Anonymous Monk has asked for the wisdom of the Perl Monks concerning the following question:

Suppose I have a file that is comma delimited, but then certain fields contain multiple entries using a different delimiter ( in the example below the second delimiter of field 2 is a semi-colon).
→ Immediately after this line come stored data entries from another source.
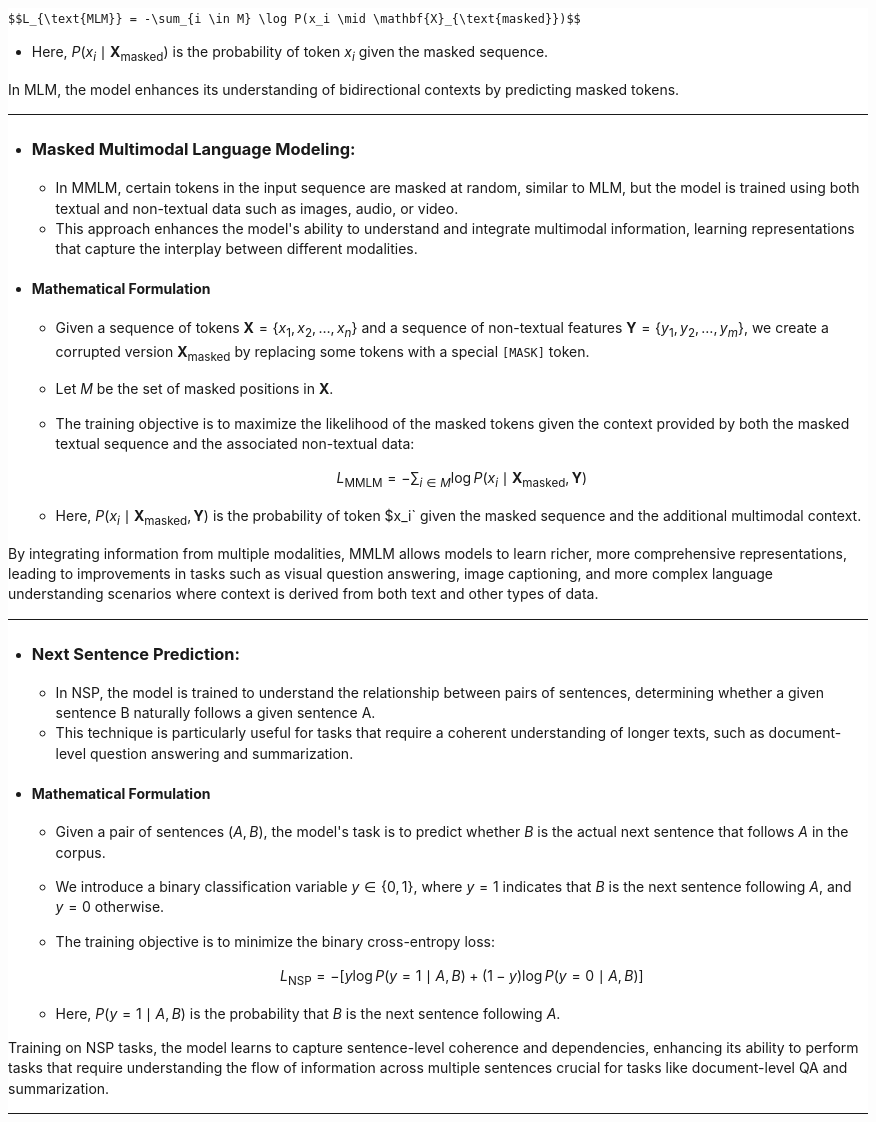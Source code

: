     $$L_{\text{MLM}} = -\sum_{i \in M} \log P(x_i \mid \mathbf{X}_{\text{masked}})$$
    
  - Here, $P(x_i \mid \mathbf{X}_{\text{masked}})$ is the probability of token $x_i$ given the masked sequence.

 In MLM, the model enhances its understanding of bidirectional contexts by predicting masked tokens.

---
- ### **Masked Multimodal Language Modeling:**
    - In MMLM, certain tokens in the input sequence are masked at random, similar to MLM, but the model is trained using both textual and non-textual data such as images, audio, or video.
    - This approach enhances the model's ability to understand and integrate multimodal information, learning representations that capture the interplay between different modalities.

- #### **Mathematical Formulation**
  - Given a sequence of tokens $\mathbf{X} = \{x_1, x_2, \ldots, x_n\}$ and a sequence of non-textual features $\mathbf{Y} = \{y_1, y_2, \ldots, y_m\}$, we create a corrupted version $\mathbf{X}_{\text{masked}}$ by replacing some tokens with a special `[MASK]` token.
  - Let $M$ be the set of masked positions in $\mathbf{X}$.
  - The training objective is to maximize the likelihood of the masked tokens given the context provided by both the masked textual sequence and the associated non-textual data:

    $$L_{\text{MMLM}} = -\sum_{i \in M} \log P(x_i \mid \mathbf{X}_{\text{masked}}, \mathbf{Y})$$
    
  - Here, $P(x_i \mid \mathbf{X}_{\text{masked}}, \mathbf{Y})$ is the probability of token $x_i` given the masked sequence and the additional multimodal context.

By integrating information from multiple modalities, MMLM allows models to learn richer, more comprehensive representations, leading to improvements in tasks such as visual question answering, image captioning, and more complex language understanding scenarios where context is derived from both text and other types of data.

---     

- ### **Next Sentence Prediction:**
    - In NSP, the model is trained to understand the relationship between pairs of sentences, determining whether a given sentence B naturally follows a given sentence A.
    - This technique is particularly useful for tasks that require a coherent understanding of longer texts, such as document-level question answering and summarization.

- #### **Mathematical Formulation**
  - Given a pair of sentences $(A, B)$, the model's task is to predict whether $B$ is the actual next sentence that follows $A$ in the corpus.
  - We introduce a binary classification variable $y \in \{0, 1\}$, where $y = 1$ indicates that $B$ is the next sentence following $A$, and $y = 0$ otherwise.
  - The training objective is to minimize the binary cross-entropy loss:

    $$L_{\text{NSP}} = -\left[ y \log P(y=1 \mid A, B) + (1 - y) \log P(y=0 \mid A, B) \right]$$
    
  - Here, $P(y=1 \mid A, B)$ is the probability that $B$ is the next sentence following $A$.

Training on NSP tasks, the model learns to capture sentence-level coherence and dependencies, enhancing its ability to perform tasks that require understanding the flow of information across multiple sentences crucial for tasks like document-level QA and summarization.

--- 
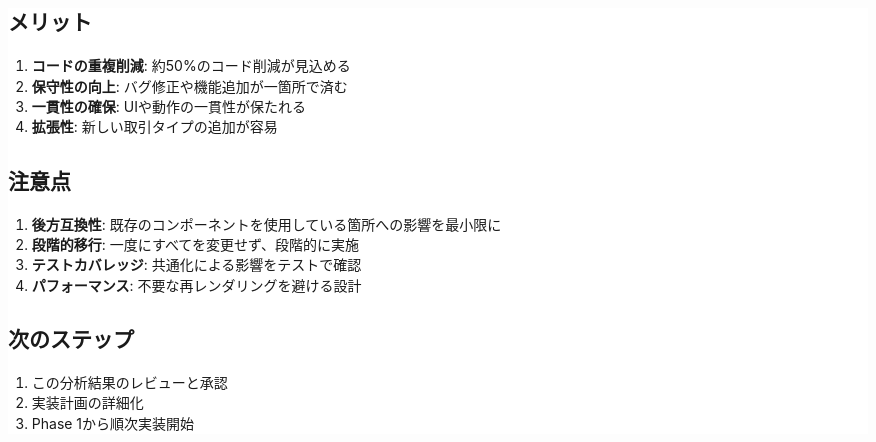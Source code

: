 ## メリット

1. **コードの重複削減**: 約50%のコード削減が見込める
2. **保守性の向上**: バグ修正や機能追加が一箇所で済む
3. **一貫性の確保**: UIや動作の一貫性が保たれる
4. **拡張性**: 新しい取引タイプの追加が容易

## 注意点

1. **後方互換性**: 既存のコンポーネントを使用している箇所への影響を最小限に
2. **段階的移行**: 一度にすべてを変更せず、段階的に実施
3. **テストカバレッジ**: 共通化による影響をテストで確認
4. **パフォーマンス**: 不要な再レンダリングを避ける設計

## 次のステップ

1. この分析結果のレビューと承認
2. 実装計画の詳細化
3. Phase 1から順次実装開始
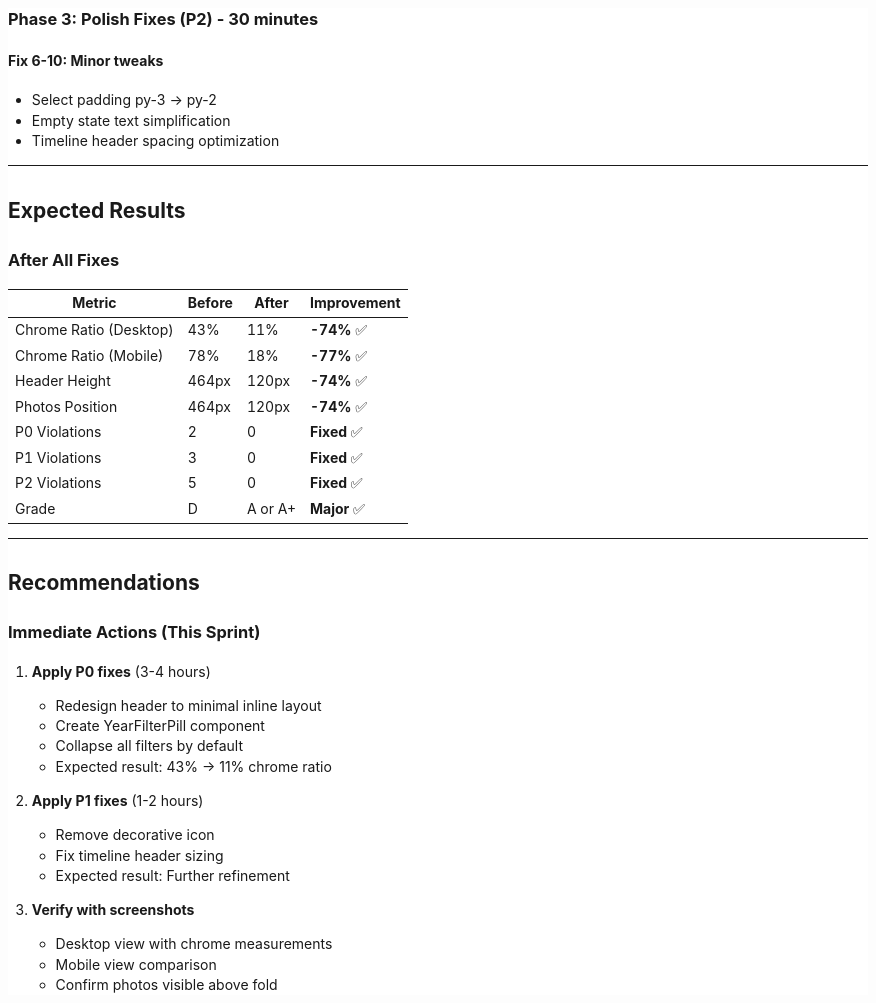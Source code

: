 
### Phase 3: Polish Fixes (P2) - 30 minutes

#### Fix 6-10: Minor tweaks
- Select padding py-3 → py-2
- Empty state text simplification
- Timeline header spacing optimization

---

## Expected Results

### After All Fixes

| Metric | Before | After | Improvement |
|--------|--------|-------|-------------|
| Chrome Ratio (Desktop) | 43% | 11% | **-74%** ✅ |
| Chrome Ratio (Mobile) | 78% | 18% | **-77%** ✅ |
| Header Height | 464px | 120px | **-74%** ✅ |
| Photos Position | 464px | 120px | **-74%** ✅ |
| P0 Violations | 2 | 0 | **Fixed** ✅ |
| P1 Violations | 3 | 0 | **Fixed** ✅ |
| P2 Violations | 5 | 0 | **Fixed** ✅ |
| Grade | D | A or A+ | **Major** ✅ |

---

## Recommendations

### Immediate Actions (This Sprint)

1. **Apply P0 fixes** (3-4 hours)
   - Redesign header to minimal inline layout
   - Create YearFilterPill component
   - Collapse all filters by default
   - Expected result: 43% → 11% chrome ratio

2. **Apply P1 fixes** (1-2 hours)
   - Remove decorative icon
   - Fix timeline header sizing
   - Expected result: Further refinement

3. **Verify with screenshots**
   - Desktop view with chrome measurements
   - Mobile view comparison
   - Confirm photos visible above fold
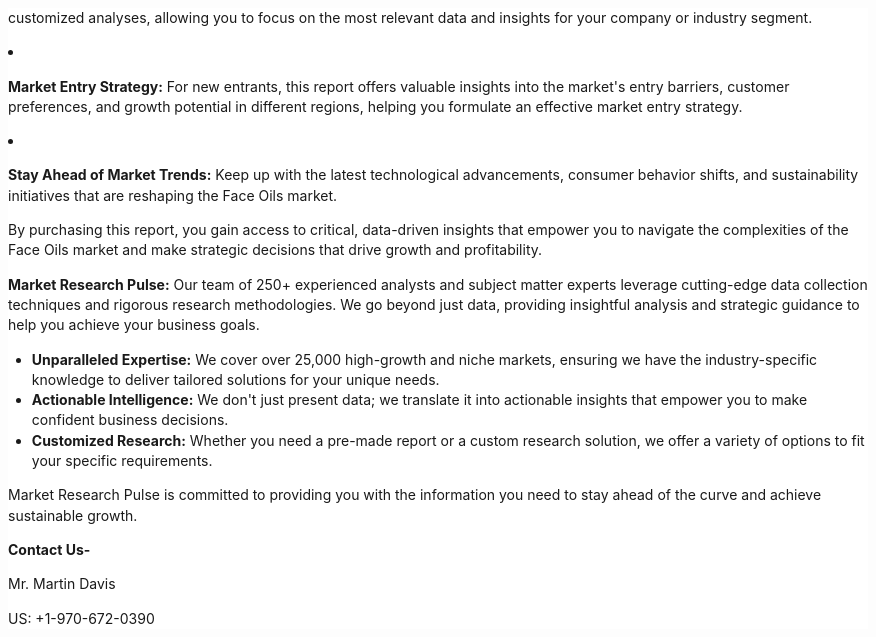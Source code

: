 customized analyses, allowing you to focus on the most relevant data and insights for your company or industry segment.</p></li><li><p><strong>Market Entry Strategy:</strong> For new entrants, this report offers valuable insights into the market's entry barriers, customer preferences, and growth potential in different regions, helping you formulate an effective market entry strategy.</p></li><li><p><strong>Stay Ahead of Market Trends:</strong> Keep up with the latest technological advancements, consumer behavior shifts, and sustainability initiatives that are reshaping the Face Oils market.</p></li></ol><p>By purchasing this report, you gain access to critical, data-driven insights that empower you to navigate the complexities of the Face Oils market and make strategic decisions that drive growth and profitability.</p><p><strong>Market Research Pulse:</strong>&nbsp;Our team of 250+ experienced analysts and subject matter experts leverage cutting-edge data collection techniques and rigorous research methodologies. We go beyond just data, providing insightful analysis and strategic guidance to help you achieve your business goals.</p><ul><li><strong>Unparalleled Expertise:</strong>&nbsp;We cover over 25,000 high-growth and niche markets, ensuring we have the industry-specific knowledge to deliver tailored solutions for your unique needs.</li><li><strong>Actionable Intelligence:</strong>&nbsp;We don't just present data; we translate it into actionable insights that empower you to make confident business decisions.</li><li><strong>Customized Research:</strong>&nbsp;Whether you need a pre-made report or a custom research solution, we offer a variety of options to fit your specific requirements.</li></ul><p>Market Research Pulse is committed to providing you with the information you need to stay ahead of the curve and achieve sustainable growth.</p><p><strong>Contact Us-</strong></p><p>Mr. Martin Davis</p><p>US: +1-970-672-0390</p>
What perl one-liner at bash prompt would turn the following example data from
ftsI,DB00303 HDC,DB00114; DB00117 F13A1,DB01839; DB02340; DB11311; DB13151

into

ftsI,DB00303 HDC,DB00114 HDC,DB00117 F13A1,DB01839 F13A1,DB02340 F13A1,DB11311 F13A1,DB13151

The point of this is to go from a one to many mapping line by line, to a one to one mapping line by line ( at least with respect to the fields in question.

Something like the following is what I am looking for ... I know this syntax is wrong but hoping that it will get the conceptual point across....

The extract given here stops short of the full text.